Mr Gilbert said the 36 years he served inside were difficult, and life had changed beyond recognition when he was finally granted parole.
He said: “It was hard. In the end when you are in prison and you have not done the crime it’s difficult to accept. I was sending probably 50 letters to people every weekend about my case.
“I could have been released in 1996 if I had confessed but I have never ever given up on my case.”
Speaking about his 2016 release on life-licence, he said: “Most things had changed. Traffic had changed, L8 had changed, there were no nightclubs there any more, and the community was more fractious.

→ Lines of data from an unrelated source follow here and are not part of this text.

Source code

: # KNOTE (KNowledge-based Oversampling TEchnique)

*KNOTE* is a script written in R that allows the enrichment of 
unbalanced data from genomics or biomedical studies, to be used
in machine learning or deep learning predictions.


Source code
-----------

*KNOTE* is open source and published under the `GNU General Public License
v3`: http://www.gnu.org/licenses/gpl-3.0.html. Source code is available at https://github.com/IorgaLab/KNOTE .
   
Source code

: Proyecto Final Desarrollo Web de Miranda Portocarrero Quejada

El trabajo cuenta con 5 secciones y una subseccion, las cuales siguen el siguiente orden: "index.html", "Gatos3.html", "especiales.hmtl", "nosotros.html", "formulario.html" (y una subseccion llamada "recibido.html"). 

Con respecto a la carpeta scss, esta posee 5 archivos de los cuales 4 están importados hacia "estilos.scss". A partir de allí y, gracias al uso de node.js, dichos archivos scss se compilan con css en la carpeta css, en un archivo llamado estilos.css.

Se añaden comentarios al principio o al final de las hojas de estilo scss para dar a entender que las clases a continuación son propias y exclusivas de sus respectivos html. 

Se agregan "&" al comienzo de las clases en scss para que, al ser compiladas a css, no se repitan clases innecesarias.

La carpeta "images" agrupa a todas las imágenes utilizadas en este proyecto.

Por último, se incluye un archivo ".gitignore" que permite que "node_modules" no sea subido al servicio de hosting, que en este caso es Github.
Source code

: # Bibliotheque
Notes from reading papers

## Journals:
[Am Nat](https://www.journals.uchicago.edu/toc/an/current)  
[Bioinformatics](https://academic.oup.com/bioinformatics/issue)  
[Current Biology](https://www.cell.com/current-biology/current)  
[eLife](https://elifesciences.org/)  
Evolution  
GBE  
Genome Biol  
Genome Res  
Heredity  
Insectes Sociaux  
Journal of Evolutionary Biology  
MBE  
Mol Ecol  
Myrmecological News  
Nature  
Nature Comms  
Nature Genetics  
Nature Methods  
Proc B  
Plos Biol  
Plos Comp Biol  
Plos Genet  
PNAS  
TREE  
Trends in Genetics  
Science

“Shopping was different, I had to get used to banking. Getting used to lots of people around you which I didn’t like as I have issues with trust.
“Now if I am out and there are too many people around I just go home.”
Mr Gilbert said he left the area as “some people felt uncomfortable around me and and felt uncomfortable around them.”
Polygraph tests are not admissible as evidence in criminal courts in the UK due to questions about their accuracy.
Eye detect, as a relatively new technology, has yet to be tested in a court case but Mr Gilbert hopes it will add to his chances of his conviction being re-examined.
In Mr Gilbert’s case, the 30 questions he answered were all honest – including “I did not stab the manager of Coral’s on the 13th March 1981” and “I am not guilty of stabbing the manager of Coral’s on the 13th March 1981.”
Solicitor Maslen Merchant, of law firm Hadgkiss Hughes & Beale, previously said he is representing Mr Gilbert and working on the case with a view to appeal.